Aim of the exercise:
Which lines in the records below hold the word "OpenGL"? Copy each of them.

Records shown below:

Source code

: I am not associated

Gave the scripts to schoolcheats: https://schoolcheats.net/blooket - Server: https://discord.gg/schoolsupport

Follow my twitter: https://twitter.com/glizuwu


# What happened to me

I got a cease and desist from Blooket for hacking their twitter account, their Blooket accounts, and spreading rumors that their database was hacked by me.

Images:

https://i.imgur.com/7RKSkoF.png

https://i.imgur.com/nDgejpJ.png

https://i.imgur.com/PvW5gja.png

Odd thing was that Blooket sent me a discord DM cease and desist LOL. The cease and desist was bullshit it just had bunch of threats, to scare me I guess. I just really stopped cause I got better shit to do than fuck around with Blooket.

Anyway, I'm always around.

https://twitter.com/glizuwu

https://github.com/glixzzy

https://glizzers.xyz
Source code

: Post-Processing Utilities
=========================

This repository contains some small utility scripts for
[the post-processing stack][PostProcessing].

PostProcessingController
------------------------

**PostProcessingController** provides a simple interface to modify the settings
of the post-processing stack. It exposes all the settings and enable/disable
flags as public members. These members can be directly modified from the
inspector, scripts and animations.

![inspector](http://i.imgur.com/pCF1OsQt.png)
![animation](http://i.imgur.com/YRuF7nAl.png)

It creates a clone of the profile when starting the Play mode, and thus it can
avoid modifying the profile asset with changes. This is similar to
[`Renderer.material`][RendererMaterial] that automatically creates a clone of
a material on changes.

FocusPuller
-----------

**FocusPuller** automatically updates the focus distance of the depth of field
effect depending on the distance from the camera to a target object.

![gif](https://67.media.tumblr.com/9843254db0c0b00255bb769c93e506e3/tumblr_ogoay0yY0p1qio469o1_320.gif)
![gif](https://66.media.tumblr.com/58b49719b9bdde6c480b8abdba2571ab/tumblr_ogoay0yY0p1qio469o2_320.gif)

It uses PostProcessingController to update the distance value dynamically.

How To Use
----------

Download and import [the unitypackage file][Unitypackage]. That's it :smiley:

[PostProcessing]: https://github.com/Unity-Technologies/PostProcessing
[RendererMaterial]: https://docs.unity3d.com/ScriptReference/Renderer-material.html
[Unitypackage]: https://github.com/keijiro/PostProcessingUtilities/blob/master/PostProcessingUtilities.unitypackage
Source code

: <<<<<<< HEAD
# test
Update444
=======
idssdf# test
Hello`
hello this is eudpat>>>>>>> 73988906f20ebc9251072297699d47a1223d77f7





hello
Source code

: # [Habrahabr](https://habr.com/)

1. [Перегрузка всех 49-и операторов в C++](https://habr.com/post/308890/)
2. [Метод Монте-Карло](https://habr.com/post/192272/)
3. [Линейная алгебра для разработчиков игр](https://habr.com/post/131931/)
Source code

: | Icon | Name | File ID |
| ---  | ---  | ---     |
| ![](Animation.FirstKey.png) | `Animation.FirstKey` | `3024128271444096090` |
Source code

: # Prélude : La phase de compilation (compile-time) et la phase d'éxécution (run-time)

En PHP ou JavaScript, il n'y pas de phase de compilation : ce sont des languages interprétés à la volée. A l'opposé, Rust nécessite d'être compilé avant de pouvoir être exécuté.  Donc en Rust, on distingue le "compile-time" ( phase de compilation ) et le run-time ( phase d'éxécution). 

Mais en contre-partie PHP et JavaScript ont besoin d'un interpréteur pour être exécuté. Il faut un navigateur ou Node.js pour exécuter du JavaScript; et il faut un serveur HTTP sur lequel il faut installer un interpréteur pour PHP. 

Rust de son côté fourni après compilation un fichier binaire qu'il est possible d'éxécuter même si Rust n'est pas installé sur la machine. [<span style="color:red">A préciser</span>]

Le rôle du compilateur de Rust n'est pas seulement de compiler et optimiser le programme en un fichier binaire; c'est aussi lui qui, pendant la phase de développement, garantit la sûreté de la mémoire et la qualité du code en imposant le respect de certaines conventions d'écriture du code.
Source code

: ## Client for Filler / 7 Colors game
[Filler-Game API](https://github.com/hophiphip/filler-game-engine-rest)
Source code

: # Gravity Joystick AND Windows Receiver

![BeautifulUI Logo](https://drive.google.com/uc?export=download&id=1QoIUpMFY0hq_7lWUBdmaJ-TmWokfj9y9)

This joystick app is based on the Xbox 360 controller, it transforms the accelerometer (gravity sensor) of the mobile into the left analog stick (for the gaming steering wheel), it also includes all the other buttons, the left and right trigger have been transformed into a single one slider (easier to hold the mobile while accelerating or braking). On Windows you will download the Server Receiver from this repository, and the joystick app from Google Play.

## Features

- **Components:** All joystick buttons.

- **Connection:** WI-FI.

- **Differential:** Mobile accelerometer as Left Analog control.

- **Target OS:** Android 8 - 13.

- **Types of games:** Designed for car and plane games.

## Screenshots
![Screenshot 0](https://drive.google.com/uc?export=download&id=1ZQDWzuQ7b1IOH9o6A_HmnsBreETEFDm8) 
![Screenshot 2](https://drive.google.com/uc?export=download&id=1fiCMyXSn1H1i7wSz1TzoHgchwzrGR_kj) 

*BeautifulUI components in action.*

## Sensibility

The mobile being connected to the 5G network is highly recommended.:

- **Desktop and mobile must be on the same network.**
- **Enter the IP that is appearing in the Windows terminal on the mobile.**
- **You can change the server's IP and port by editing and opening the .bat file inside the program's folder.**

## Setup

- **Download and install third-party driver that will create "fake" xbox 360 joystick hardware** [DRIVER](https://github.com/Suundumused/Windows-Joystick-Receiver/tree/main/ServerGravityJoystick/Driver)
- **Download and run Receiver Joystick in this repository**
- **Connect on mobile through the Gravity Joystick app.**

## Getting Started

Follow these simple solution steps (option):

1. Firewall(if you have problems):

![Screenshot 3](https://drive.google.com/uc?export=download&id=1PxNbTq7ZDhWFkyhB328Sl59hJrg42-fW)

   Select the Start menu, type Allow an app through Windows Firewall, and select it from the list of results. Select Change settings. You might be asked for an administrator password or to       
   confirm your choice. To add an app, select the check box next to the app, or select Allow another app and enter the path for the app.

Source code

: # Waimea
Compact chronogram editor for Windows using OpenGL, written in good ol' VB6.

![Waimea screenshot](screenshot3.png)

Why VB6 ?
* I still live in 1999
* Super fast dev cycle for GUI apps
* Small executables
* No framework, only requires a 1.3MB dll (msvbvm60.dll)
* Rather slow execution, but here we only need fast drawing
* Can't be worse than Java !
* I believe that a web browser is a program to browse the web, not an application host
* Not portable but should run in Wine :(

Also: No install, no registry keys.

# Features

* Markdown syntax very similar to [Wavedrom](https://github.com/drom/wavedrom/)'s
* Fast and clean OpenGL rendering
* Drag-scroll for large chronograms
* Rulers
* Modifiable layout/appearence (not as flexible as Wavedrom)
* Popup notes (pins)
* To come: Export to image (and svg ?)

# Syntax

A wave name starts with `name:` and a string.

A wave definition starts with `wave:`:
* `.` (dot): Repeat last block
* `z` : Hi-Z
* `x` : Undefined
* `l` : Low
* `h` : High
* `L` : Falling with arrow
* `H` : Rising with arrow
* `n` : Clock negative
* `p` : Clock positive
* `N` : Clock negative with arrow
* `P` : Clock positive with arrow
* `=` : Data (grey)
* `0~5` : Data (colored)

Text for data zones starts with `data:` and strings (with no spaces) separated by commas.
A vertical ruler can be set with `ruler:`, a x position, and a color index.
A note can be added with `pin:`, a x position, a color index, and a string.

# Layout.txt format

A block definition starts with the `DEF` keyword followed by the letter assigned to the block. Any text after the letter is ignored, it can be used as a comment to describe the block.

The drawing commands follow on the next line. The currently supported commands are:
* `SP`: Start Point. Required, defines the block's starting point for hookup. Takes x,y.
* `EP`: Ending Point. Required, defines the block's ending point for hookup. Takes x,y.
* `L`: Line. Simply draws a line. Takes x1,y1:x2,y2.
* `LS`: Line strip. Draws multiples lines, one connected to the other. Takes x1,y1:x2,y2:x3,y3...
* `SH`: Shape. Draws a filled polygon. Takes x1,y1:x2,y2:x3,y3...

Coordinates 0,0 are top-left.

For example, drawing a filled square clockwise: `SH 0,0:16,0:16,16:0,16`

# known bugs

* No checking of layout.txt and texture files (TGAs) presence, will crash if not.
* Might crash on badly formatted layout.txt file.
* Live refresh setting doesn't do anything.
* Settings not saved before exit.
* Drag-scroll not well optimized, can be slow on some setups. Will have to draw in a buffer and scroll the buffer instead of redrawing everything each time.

End of Records shown.

Exercise solution:
Compact chronogram editor for Windows using OpenGL, written in good ol' VB6.
* Fast and clean OpenGL rendering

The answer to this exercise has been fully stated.